BEGIN
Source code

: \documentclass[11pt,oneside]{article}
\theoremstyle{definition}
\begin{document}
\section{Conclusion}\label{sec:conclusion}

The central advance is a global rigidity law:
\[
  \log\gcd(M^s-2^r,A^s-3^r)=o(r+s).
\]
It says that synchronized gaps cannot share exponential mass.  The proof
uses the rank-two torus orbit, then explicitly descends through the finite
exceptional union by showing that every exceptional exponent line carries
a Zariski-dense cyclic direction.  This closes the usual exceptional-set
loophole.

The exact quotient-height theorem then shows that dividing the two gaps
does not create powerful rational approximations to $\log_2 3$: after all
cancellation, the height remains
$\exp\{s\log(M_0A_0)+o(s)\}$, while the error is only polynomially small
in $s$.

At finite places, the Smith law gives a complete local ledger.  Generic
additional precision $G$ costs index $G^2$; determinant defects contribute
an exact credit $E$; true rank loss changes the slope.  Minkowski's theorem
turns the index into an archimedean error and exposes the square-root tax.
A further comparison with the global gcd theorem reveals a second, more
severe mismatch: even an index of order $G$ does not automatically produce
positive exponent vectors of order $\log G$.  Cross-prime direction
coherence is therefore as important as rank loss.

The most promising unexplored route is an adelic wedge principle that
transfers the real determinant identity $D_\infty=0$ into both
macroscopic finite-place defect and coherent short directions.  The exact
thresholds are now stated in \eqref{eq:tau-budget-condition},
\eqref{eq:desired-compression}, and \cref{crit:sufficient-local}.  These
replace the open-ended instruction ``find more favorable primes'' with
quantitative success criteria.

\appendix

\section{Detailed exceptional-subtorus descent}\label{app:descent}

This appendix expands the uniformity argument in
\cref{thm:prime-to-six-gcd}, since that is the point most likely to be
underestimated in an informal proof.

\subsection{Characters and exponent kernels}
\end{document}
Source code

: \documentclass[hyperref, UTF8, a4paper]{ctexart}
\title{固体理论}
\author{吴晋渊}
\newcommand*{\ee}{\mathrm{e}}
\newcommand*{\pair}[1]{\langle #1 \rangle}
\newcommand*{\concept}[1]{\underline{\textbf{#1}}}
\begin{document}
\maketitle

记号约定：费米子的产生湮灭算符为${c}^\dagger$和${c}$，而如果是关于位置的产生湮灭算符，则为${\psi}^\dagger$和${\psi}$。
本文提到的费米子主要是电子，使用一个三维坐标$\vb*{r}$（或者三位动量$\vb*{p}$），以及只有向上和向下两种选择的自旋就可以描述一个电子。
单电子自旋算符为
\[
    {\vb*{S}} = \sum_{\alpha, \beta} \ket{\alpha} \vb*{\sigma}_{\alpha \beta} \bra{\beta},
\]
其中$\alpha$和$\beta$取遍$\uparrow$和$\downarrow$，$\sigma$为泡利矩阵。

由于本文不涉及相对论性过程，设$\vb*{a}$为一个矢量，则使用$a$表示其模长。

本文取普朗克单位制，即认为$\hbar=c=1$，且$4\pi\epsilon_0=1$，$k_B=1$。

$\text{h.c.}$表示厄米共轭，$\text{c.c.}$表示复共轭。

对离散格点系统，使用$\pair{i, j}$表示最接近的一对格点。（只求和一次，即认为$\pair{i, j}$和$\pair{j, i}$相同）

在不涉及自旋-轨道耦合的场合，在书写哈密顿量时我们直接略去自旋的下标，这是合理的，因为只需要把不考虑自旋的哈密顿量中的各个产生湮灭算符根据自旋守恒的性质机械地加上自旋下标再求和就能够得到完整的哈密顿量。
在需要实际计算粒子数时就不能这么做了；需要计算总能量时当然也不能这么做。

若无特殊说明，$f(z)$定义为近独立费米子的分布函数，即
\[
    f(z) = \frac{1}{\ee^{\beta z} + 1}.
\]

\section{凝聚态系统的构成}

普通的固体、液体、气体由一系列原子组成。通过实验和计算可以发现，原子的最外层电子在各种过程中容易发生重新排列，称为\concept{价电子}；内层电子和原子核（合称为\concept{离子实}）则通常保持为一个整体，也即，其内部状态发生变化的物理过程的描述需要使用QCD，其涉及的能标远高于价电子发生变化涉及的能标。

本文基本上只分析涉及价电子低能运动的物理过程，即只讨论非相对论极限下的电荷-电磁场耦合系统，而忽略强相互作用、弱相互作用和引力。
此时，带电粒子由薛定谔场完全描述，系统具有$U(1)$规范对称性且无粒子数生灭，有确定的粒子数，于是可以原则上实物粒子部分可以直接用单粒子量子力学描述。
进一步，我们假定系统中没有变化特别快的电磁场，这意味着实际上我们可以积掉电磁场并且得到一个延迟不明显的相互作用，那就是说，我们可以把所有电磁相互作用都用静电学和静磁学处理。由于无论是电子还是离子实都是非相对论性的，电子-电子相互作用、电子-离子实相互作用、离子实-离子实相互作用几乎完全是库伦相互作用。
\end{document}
END
_What you have to do_
Search the lines above for the string "beta", then show every one that has it.

_Reply to the exercise_
    {\vb*{S}} = \sum_{\alpha, \beta} \ket{\alpha} \vb*{\sigma}_{\alpha \beta} \bra{\beta},
其中$\alpha$和$\beta$取遍$\uparrow$和$\downarrow$，$\sigma$为泡利矩阵。
    f(z) = \frac{1}{\ee^{\beta z} + 1}.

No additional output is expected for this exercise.